Provided records Start Marker
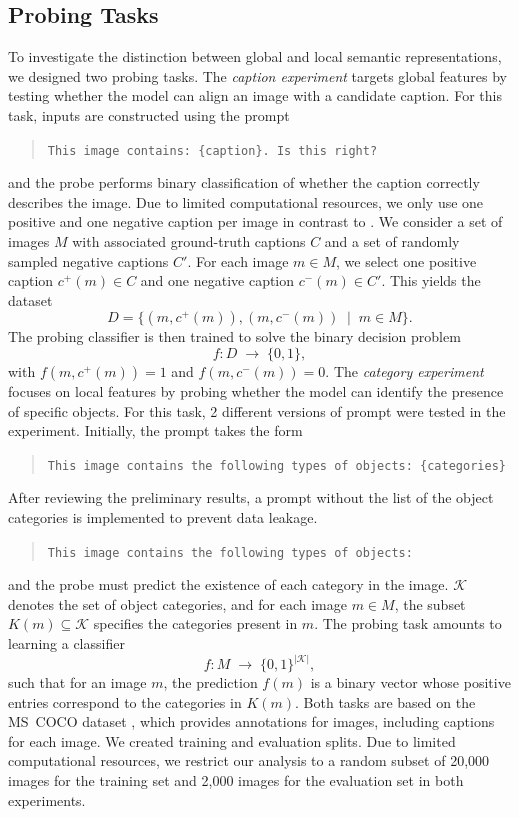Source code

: \documentclass[11pt]{article}
\begin{document}
\subsection{Probing Tasks}
To investigate the distinction between global and local semantic representations,
we designed two probing tasks. The \emph{caption experiment} targets global features
by testing whether the model can align an image with a candidate caption.
For this task, inputs are constructed using the prompt
\begin{quote}
\texttt{This image contains: \{caption\}. Is this right?}
\end{quote}
and the probe performs binary classification of whether the caption correctly describes the image. Due to limited computational resources, we only use one positive and one negative caption per image in contrast to \cite{tao2024probingmultimodallargelanguage}.
We consider a set of images $M$ with associated ground-truth captions $C$
and a set of randomly sampled negative captions $C'$.
For each image $m \in M$, we select one positive caption $c^+(m) \in C$
and one negative caption $c^-(m) \in C'$.
This yields the dataset
\[
D = \{(m, c^+(m)), (m, c^-(m)) \;\mid\; m \in M\}.
\]
The probing classifier is then trained to solve the binary decision problem
\[
f : D \;\rightarrow\; \{0,1\},
\]
with $f(m, c^+(m)) = 1$ and $f(m, c^-(m)) = 0$.
The \emph{category experiment} focuses on local features by probing whether the model
can identify the presence of specific objects. For this task, 2 different versions of prompt were tested in the experiment.
Initially, the prompt takes the form
\begin{quote}
\texttt{This image contains the following types of objects: \{categories\}}
\end{quote}
After reviewing the preliminary results, a prompt without the list of the object categories is implemented to prevent data leakage.
\begin{quote}
\texttt{This image contains the following types of objects: }
\end{quote}
and the probe must predict the existence of each category in the image. $\mathcal{K}$ denotes the set of object categories, and for each image $m \in M$,
the subset $K(m) \subseteq \mathcal{K}$ specifies the categories present in $m$.
The probing task amounts to learning a classifier
\[
f : M \;\rightarrow\; \{0,1\} ^{|\mathcal{K}|},
\]
such that for an image $m$, the prediction $f(m)$ is a binary vector whose positive entries correspond to the categories in $K(m)$.
Both tasks are based on the MS~COCO dataset \cite{lin2014microsoft}, which provides annotations
for images, including captions for each image. We created
training and evaluation splits. Due to limited computational resources, we restrict our analysis to a random subset of 20,000 images for the training set and 2,000 images for the evaluation set in both experiments.
\end{document}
Provided records End Marker
Action item:
Read the entries above, then pull out the lines that include "images".

Answer area:
We consider a set of images $M$ with associated ground-truth captions $C$
for images, including captions for each image. We created
training and evaluation splits. Due to limited computational resources, we restrict our analysis to a random subset of 20,000 images for the training set and 2,000 images for the evaluation set in both experiments.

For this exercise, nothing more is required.